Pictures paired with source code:
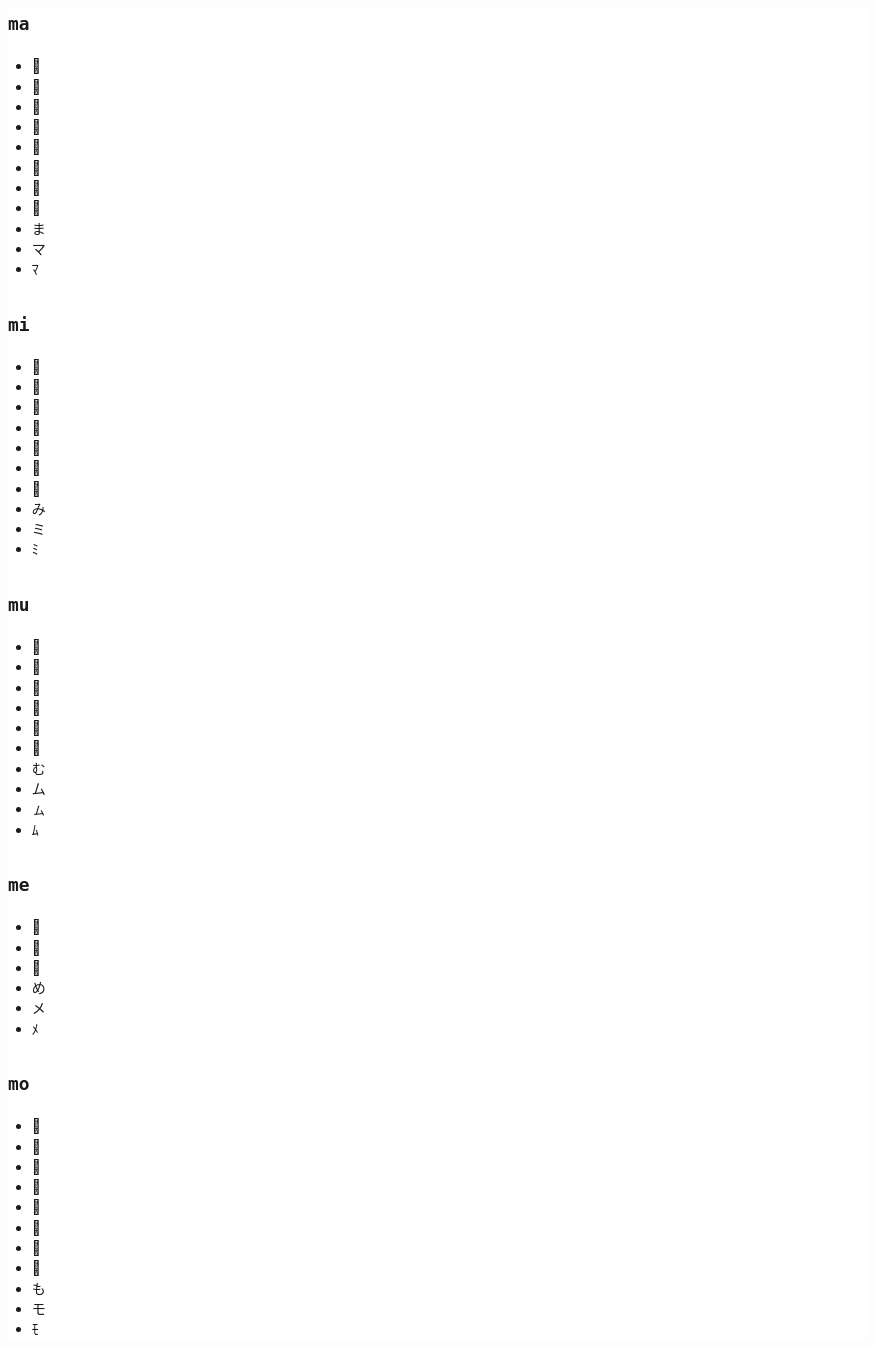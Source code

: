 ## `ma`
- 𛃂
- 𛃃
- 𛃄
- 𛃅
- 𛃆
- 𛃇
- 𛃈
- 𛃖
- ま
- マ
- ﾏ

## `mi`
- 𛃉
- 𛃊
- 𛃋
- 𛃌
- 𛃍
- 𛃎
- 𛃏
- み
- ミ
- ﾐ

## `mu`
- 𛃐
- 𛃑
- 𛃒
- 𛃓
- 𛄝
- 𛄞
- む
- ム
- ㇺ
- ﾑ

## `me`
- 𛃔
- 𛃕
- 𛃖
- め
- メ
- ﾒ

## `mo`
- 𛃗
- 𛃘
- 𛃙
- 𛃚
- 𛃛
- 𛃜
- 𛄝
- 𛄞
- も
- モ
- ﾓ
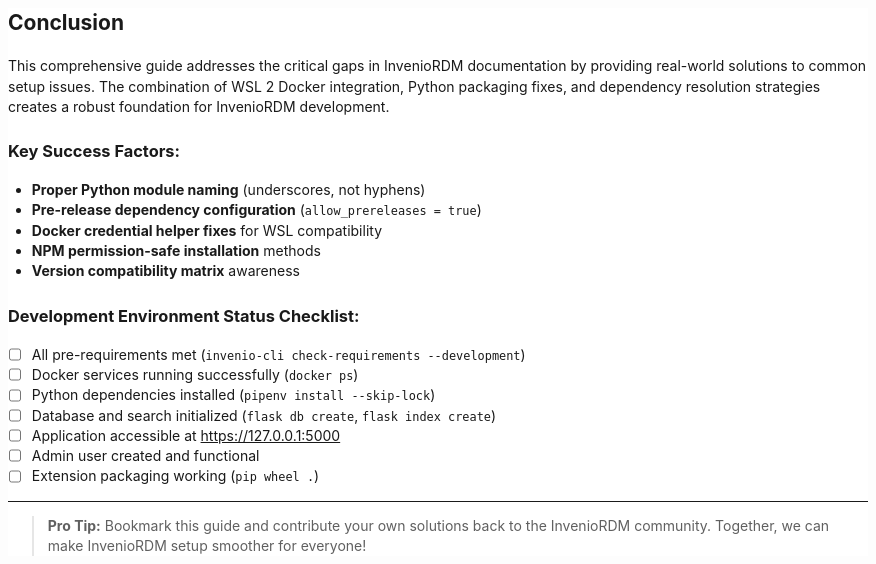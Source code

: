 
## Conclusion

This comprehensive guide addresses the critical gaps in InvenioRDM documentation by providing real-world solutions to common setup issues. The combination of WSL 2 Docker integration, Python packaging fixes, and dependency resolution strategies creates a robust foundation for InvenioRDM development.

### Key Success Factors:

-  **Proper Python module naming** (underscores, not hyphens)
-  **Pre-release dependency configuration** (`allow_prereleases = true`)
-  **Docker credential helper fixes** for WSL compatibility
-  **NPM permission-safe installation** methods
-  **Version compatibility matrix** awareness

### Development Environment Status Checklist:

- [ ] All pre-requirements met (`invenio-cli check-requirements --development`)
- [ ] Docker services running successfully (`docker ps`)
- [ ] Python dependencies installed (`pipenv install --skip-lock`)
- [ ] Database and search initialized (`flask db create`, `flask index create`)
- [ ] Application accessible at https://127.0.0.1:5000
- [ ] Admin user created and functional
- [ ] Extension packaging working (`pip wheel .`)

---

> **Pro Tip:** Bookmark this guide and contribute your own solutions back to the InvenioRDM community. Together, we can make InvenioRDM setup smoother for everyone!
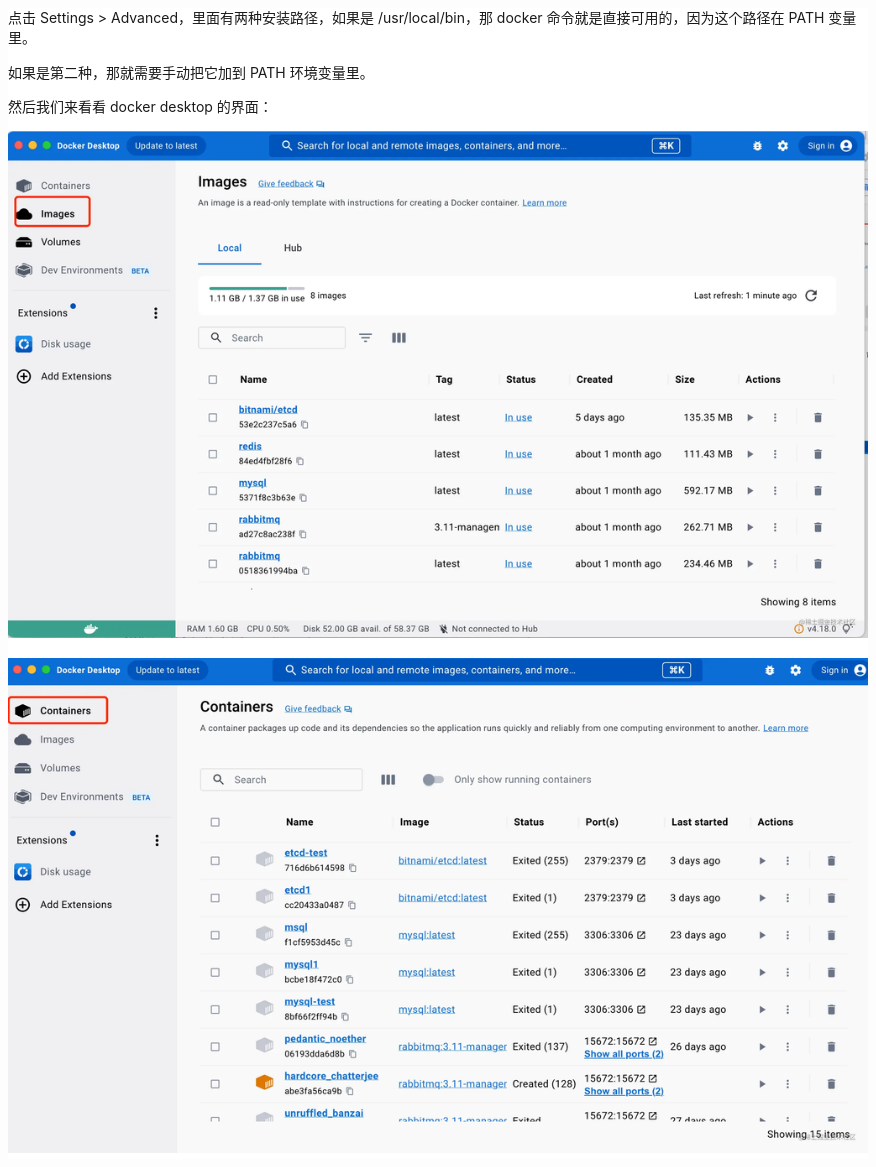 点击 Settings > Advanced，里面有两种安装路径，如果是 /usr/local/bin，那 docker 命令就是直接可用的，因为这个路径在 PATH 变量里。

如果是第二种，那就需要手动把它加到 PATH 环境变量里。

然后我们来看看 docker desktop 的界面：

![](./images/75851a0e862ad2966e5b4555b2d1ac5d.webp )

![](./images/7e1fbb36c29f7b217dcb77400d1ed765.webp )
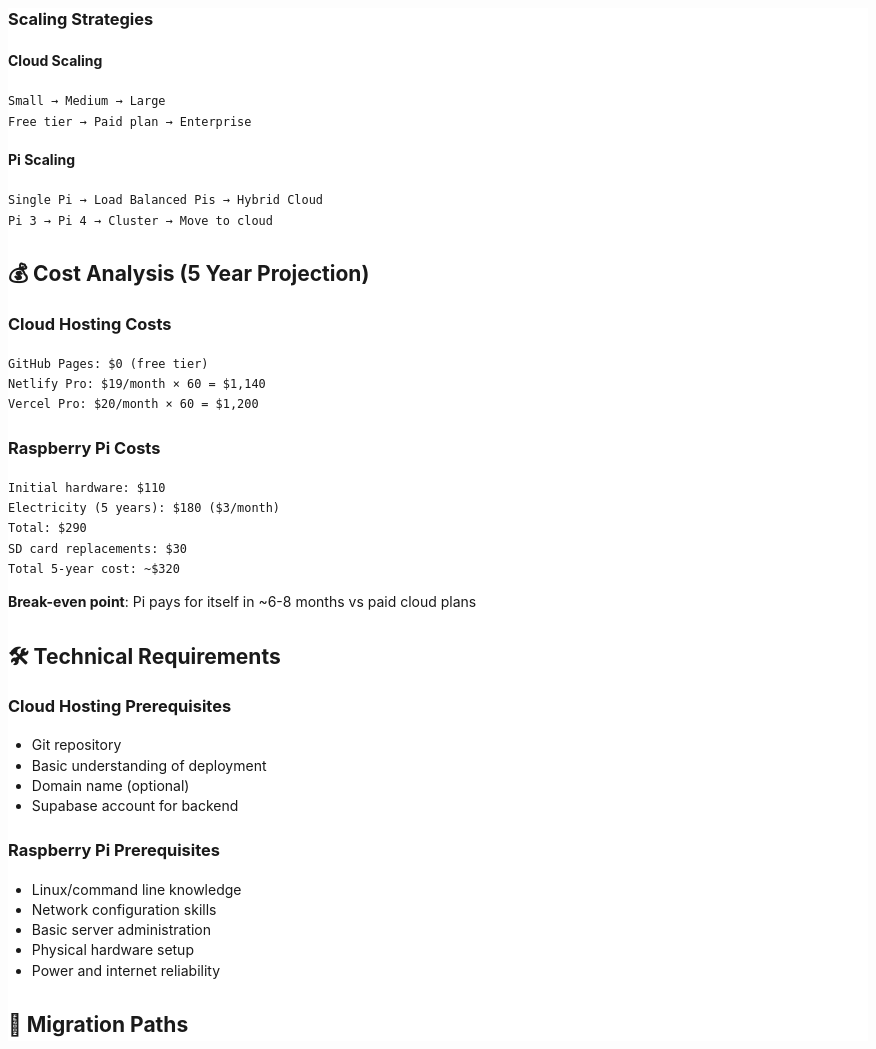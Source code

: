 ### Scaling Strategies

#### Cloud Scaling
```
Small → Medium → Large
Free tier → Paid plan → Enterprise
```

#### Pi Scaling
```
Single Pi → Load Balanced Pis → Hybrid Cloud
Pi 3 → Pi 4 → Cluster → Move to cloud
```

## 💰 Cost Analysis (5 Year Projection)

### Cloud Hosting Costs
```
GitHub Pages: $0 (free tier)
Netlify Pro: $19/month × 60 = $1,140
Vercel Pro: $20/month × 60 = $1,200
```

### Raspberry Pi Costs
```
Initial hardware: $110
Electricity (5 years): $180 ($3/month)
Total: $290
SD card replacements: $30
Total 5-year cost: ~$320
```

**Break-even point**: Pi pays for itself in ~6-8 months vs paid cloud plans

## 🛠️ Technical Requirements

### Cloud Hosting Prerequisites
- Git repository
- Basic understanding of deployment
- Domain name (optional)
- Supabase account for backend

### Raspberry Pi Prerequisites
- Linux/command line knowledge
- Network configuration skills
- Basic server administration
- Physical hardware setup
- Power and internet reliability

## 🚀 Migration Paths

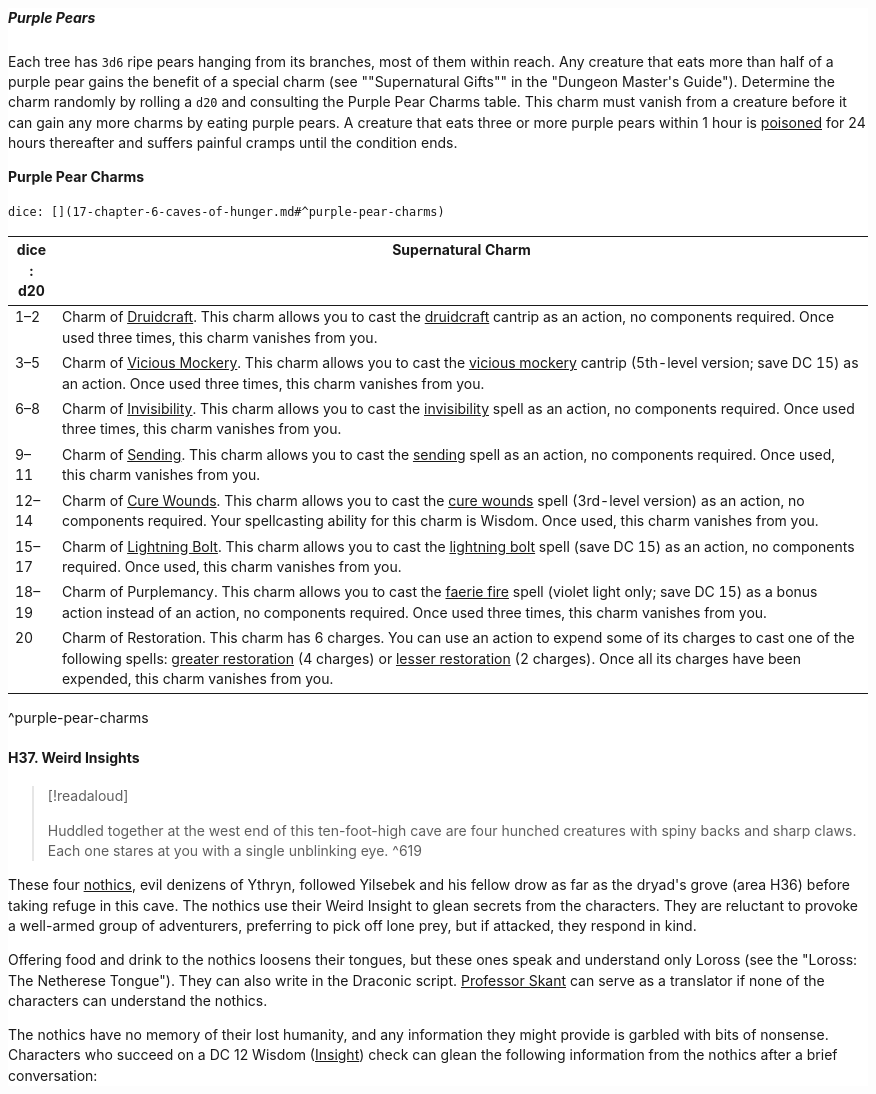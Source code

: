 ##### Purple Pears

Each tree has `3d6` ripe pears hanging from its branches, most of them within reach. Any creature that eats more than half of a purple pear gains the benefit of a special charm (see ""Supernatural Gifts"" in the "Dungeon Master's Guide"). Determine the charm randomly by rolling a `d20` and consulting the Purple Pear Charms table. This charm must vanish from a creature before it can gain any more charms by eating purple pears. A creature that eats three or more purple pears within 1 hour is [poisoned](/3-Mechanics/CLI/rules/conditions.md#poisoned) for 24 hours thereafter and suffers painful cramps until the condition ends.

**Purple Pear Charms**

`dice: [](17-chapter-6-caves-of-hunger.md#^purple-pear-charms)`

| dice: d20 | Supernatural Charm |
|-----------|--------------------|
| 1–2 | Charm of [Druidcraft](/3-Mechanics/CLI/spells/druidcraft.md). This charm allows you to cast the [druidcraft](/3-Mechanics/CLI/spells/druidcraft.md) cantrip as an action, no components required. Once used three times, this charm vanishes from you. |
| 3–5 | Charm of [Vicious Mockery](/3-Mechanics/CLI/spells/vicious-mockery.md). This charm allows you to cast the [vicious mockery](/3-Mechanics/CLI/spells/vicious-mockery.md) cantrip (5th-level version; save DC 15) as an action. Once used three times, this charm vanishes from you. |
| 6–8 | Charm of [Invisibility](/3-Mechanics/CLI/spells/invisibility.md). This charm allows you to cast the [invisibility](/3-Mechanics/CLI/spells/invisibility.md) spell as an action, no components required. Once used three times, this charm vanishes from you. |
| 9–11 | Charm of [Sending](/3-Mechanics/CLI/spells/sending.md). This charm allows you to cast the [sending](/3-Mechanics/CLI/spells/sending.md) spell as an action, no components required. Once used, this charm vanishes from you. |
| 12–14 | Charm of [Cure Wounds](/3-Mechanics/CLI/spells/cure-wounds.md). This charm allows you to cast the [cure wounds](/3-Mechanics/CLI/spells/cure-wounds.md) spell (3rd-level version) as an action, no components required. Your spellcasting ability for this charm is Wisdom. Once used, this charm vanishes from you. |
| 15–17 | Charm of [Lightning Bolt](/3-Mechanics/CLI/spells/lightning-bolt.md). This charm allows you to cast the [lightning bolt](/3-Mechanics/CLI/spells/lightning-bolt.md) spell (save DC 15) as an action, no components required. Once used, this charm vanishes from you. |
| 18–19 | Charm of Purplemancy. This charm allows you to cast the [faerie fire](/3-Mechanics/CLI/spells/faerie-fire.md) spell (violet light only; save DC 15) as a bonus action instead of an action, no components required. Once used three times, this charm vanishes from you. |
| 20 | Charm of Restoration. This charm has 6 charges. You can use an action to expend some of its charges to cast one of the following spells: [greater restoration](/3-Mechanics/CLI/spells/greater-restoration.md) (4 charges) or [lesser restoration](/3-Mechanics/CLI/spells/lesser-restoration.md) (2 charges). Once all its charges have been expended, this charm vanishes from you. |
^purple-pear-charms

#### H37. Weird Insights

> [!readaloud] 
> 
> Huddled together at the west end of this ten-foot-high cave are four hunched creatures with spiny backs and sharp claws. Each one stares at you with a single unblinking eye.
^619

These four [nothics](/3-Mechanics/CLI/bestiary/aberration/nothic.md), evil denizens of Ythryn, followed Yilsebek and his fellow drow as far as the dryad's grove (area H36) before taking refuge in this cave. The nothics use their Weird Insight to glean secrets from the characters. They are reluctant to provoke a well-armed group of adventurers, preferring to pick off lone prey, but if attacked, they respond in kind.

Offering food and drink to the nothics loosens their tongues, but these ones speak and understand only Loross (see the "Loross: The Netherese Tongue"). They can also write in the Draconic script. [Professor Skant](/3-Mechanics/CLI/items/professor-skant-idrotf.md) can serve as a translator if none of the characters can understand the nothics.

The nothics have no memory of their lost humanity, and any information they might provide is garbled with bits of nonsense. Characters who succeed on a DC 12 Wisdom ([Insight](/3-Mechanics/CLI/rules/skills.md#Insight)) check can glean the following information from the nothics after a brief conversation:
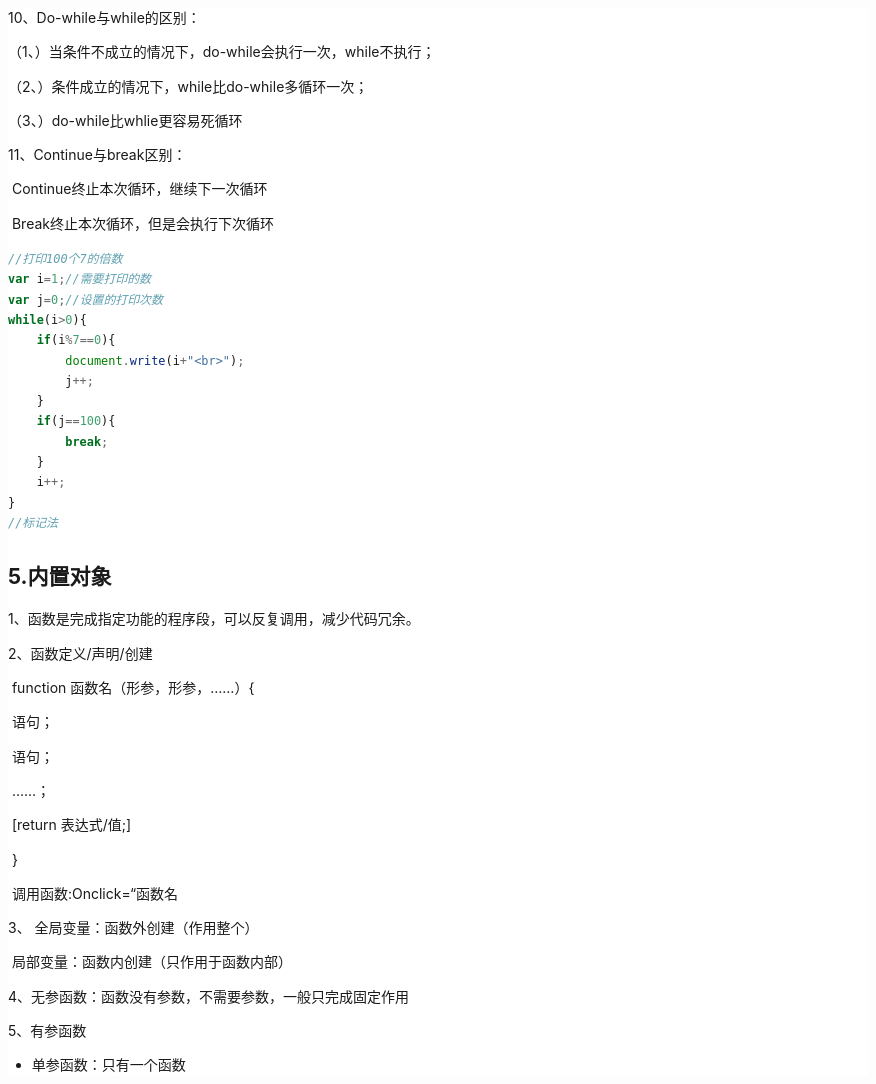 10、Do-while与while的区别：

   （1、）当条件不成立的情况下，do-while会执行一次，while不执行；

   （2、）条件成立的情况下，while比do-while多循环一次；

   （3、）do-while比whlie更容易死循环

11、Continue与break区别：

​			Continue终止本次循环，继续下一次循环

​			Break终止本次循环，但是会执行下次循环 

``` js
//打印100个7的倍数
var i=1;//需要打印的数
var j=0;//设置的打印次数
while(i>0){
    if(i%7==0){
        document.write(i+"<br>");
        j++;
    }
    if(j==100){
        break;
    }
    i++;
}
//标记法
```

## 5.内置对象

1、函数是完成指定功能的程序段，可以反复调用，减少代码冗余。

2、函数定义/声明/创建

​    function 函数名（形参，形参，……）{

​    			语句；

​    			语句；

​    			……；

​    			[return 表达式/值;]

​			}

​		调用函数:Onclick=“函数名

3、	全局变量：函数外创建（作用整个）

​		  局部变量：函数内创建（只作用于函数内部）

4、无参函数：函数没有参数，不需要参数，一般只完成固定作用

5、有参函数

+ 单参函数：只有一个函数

**WHAT THE TASK ASKS:**
Your task is to restate word for word the lines from the top of the data to the line containing "permission-safe installation** methods", both ends included, with every picture left out.

**REPLY:**
Source code

: ## `ma`
- 𛃂
- 𛃃
- 𛃄
- 𛃅
- 𛃆
- 𛃇
- 𛃈
- 𛃖
- ま
- マ
- ﾏ

## `mi`
- 𛃉
- 𛃊
- 𛃋
- 𛃌
- 𛃍
- 𛃎
- 𛃏
- み
- ミ
- ﾐ

## `mu`
- 𛃐
- 𛃑
- 𛃒
- 𛃓
- 𛄝
- 𛄞
- む
- ム
- ㇺ
- ﾑ

## `me`
- 𛃔
- 𛃕
- 𛃖
- め
- メ
- ﾒ

## `mo`
- 𛃗
- 𛃘
- 𛃙
- 𛃚
- 𛃛
- 𛃜
- 𛄝
- 𛄞
- も
- モ
- ﾓ
Source code

: 
## Conclusion

This comprehensive guide addresses the critical gaps in InvenioRDM documentation by providing real-world solutions to common setup issues. The combination of WSL 2 Docker integration, Python packaging fixes, and dependency resolution strategies creates a robust foundation for InvenioRDM development.

### Key Success Factors:

-  **Proper Python module naming** (underscores, not hyphens)
-  **Pre-release dependency configuration** (`allow_prereleases = true`)
-  **Docker credential helper fixes** for WSL compatibility
-  **NPM permission-safe installation** methods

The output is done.